Комната была большой, почти квадратной, но настолько тесно заставлена мебелью, что Владимирцеву действительно пришлось пролезать к огромному, покрытому зеленым сукном письменному столу, заваленному бумагами.
— Который год все собираюсь разгрузиться от этого хлама, а все жалею, к вещам, знаешь ли, тоже привыкаешь. Вот зачем мне этот ломберный столик? В карты я не играю, в шахматы тоже, а вот выбрось, и его будет не хватать.
— А вам что, не могли дать квартиру побольше?
— Предлагали. Отдельную. А зачем она мне? Одинокому человеку отдельная квартира не нужна. Надежда-то, — он кивнул за дверь, — хотя и глухая как тетеря, а все живой человек. Она ведь тоже одинокая. Вот вместе и кукуем. Надоели друг другу хуже горькой редьки, а разъезжаться не согласны. Теперь, видно, нам уж до конца дней своих вместе… Ну, ладно, что же я хотел? Да, роль. Где же она может быть? Пожалуй, вот в этом шкафу, — Федор Севастьянович открыл дверцу массивного резного книжного шкафа и стал рыться в нем. — Ты не смотри, что у меня такой развал. Это не от запущенности или неаккуратности. Надежда тут прибирает, но я запрещаю ей трогать бумаги и что-либо класть в другое место, помню, куда что положил, и там ищу. Ага, вот и роль! — обрадованно воскликнул он, доставая толстую тетрадь в коричневом ледериновом переплете. Владимирцев вспомнил, что такие тетради раньше почему-то назывались общими, и подумал: «А может, потому, что проживали в общежитиях?

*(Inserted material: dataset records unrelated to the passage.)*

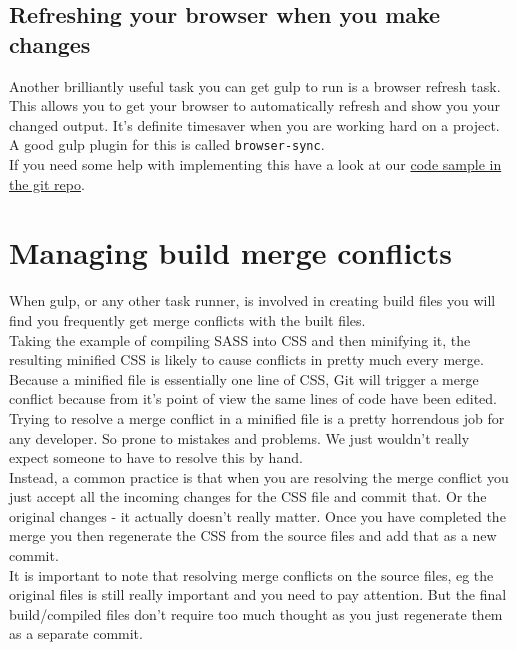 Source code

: \subsection{Refreshing your browser when you make changes}

Another brilliantly useful task you can get gulp to run is a browser refresh task.
\\

This allows you to get your browser to automatically refresh and show you your changed output. It's definite timesaver when you are working hard on a project.
\\ 

A good gulp plugin for this is called \texttt{browser-sync}.
\\

If you need some help with implementing this have a look at our \href{https://gist.github.com/oliward/426a6a89bda3d55c614b495431290ba4}{code sample in the git repo}.


\section{Managing build merge conflicts}

When gulp, or any other task runner, is involved in creating build files you will find you frequently get merge conflicts with the built files.
\\

Taking the example of compiling SASS into CSS and then minifying it, the resulting minified CSS is likely to cause conflicts in pretty much every merge. Because a minified file is essentially one line of CSS, Git will trigger a merge conflict because from it's point of view the same lines of code have been edited.
\\

Trying to resolve a merge conflict in a minified file is a pretty horrendous job for any developer. So prone to mistakes and problems. We just wouldn't really expect someone to have to resolve this by hand.
\\

Instead, a common practice is that when you are resolving the merge conflict you just accept all the incoming changes for the CSS file and commit that. Or the original changes - it actually doesn't really matter. Once you have completed the merge you then regenerate the CSS from the source files and add that as a new commit.
\\

It is important to note that resolving merge conflicts on the source files, eg the original files is still really important and you need to pay attention. But the final build/compiled files don't require too much thought as you just regenerate them as a separate commit.
\\

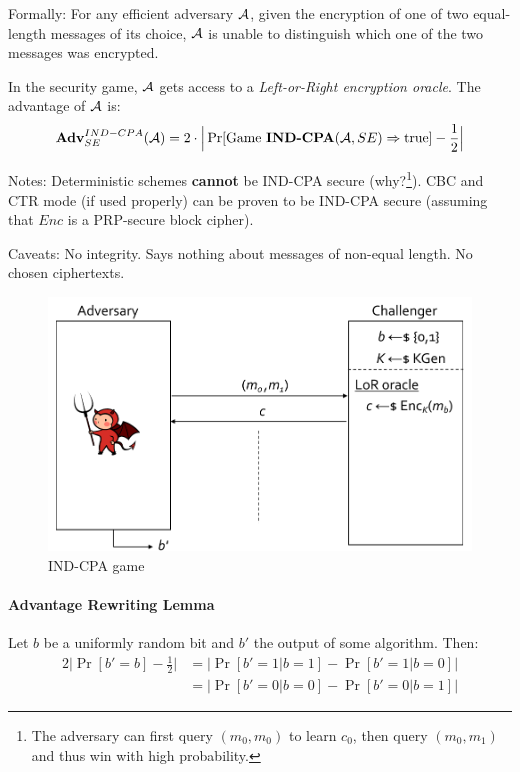 Formally:
For any efficient adversary $\mathcal{A}$, given the encryption of one of two equal-length messages of its choice,
$\mathcal{A}$ is unable to distinguish which one of the two messages was encrypted.

In the security game, $\mathcal{A}$ gets access to a \emph{Left-or-Right encryption oracle}.
The advantage of $\mathcal{A}$ is:
$$
\mathbf{Adv}^{IND-CPA}_{SE} (\mathcal{A})
= 2 \cdot \Big| \Pr[ \text{Game }\textbf{IND-CPA}(\mathcal{A}, SE) \Rightarrow \text{true} ] - \frac{1}{2} \Big|
$$

Notes:
Deterministic schemes \textbf{cannot} be IND-CPA secure (why?\footnote{The adversary can first query $(m_0, m_0)$ to learn $c_0$, then query $(m_0, m_1)$ and thus win with high probability.}).
CBC and CTR mode (if used properly) can be proven to be IND-CPA secure (assuming that $Enc$ is a PRP-secure block cipher).

Caveats:
No integrity. Says nothing about messages of non-equal length. No chosen ciphertexts.

\begin{figure}[h]
    \centering
	\includegraphics[scale=0.4]{images/ind-cpa.png}
    \caption{IND-CPA game}
    \label{fig:ind-cpa}
\end{figure}

\paragraph{Advantage Rewriting Lemma}\label{adv-rewr-lemm}
Let $b$ be a uniformly random bit and $b'$ the output of some algorithm. Then:
\begin{align*}
2 \Big| \Pr[b'=b] - \frac{1}{2} \Big|
&= \Big| \Pr[b'=1|b=1] - \Pr[b'=1|b=0] \Big| \\
&= \Big| \Pr[b'=0|b=0] - \Pr[b'=0|b=1] \Big|
\end{align*}

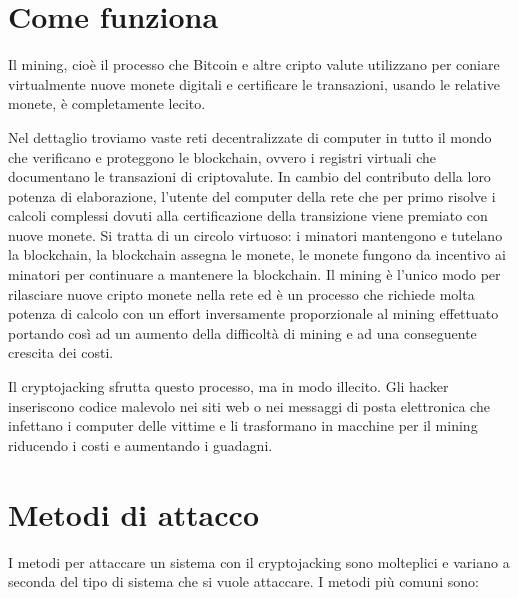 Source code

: \documentclass[12pt,a4paper]{article}
\begin{document}
\newpage

\section{Come funziona}
Il mining, cioè il processo che Bitcoin e altre cripto valute utilizzano per
coniare virtualmente nuove monete digitali e certificare le transazioni, usando
le relative monete, è completamente lecito. 

Nel dettaglio troviamo vaste reti decentralizzate di computer in tutto il mondo
che verificano e proteggono le blockchain, ovvero i registri virtuali che
documentano le transazioni di criptovalute. In cambio del contributo della loro
potenza di elaborazione, l'utente del computer della rete che per primo risolve
i calcoli complessi dovuti alla certificazione della transizione viene premiato
con nuove monete. Si tratta di un circolo virtuoso: i minatori mantengono e
tutelano la blockchain, la blockchain assegna le monete, le monete fungono da
incentivo ai minatori per continuare a mantenere la blockchain. Il mining è
l'unico modo per rilasciare nuove cripto monete nella rete ed è un processo che
richiede molta potenza di calcolo con un effort inversamente proporzionale al
mining effettuato portando così ad un aumento della difficoltà di mining e ad
una conseguente crescita dei costi.

Il cryptojacking sfrutta questo processo, ma in modo illecito. Gli hacker
inseriscono codice malevolo nei siti web o nei messaggi di posta elettronica che
infettano i computer delle vittime e li trasformano in macchine per il mining
riducendo i costi e aumentando i guadagni.

\newpage

\section{Metodi di attacco}
I metodi per attaccare un sistema con il cryptojacking sono molteplici e variano
a seconda del tipo di sistema che si vuole attaccare. I metodi più comuni sono:
\end{document}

Или потому, что такая тетрадь была в ту пору целым достоянием, недоступным одному человеку, и ее раздирали на части?»
Вошла Надежда Ивановна с подносом, на котором стояли две чашки, фарфоровый чайник, сахарница с пиленым сахаром и тарелка с печеньем домашнего приготовления.
— Опять все разворотил! — проворчала она, ставя поднос на ломберный столик. — У тебя же не комната, а берлога какая-то!
— А вот это ты видишь? — торжествующе спросил Федор Севастьянович, показывая ей ледериновую тетрадку с ролью.
— «На дне»? — удивилась Надежда Ивановна, приблизив тетрадку почти вплотную к глазам. — Давно пора возобновить.
— Не возобновлять будем, а ставить заново. Вон он Луку будет играть.
— Этот? — изумленно воскликнула она, вприщур глядя на Владимирцева. — Такой молодой? А почему не ты? Ты же тогда совсем даже неплохо сыграл.
— Вот именно — неплохо! А надо блестяще! А блестяще я уже не смогу — вот в чем фокус.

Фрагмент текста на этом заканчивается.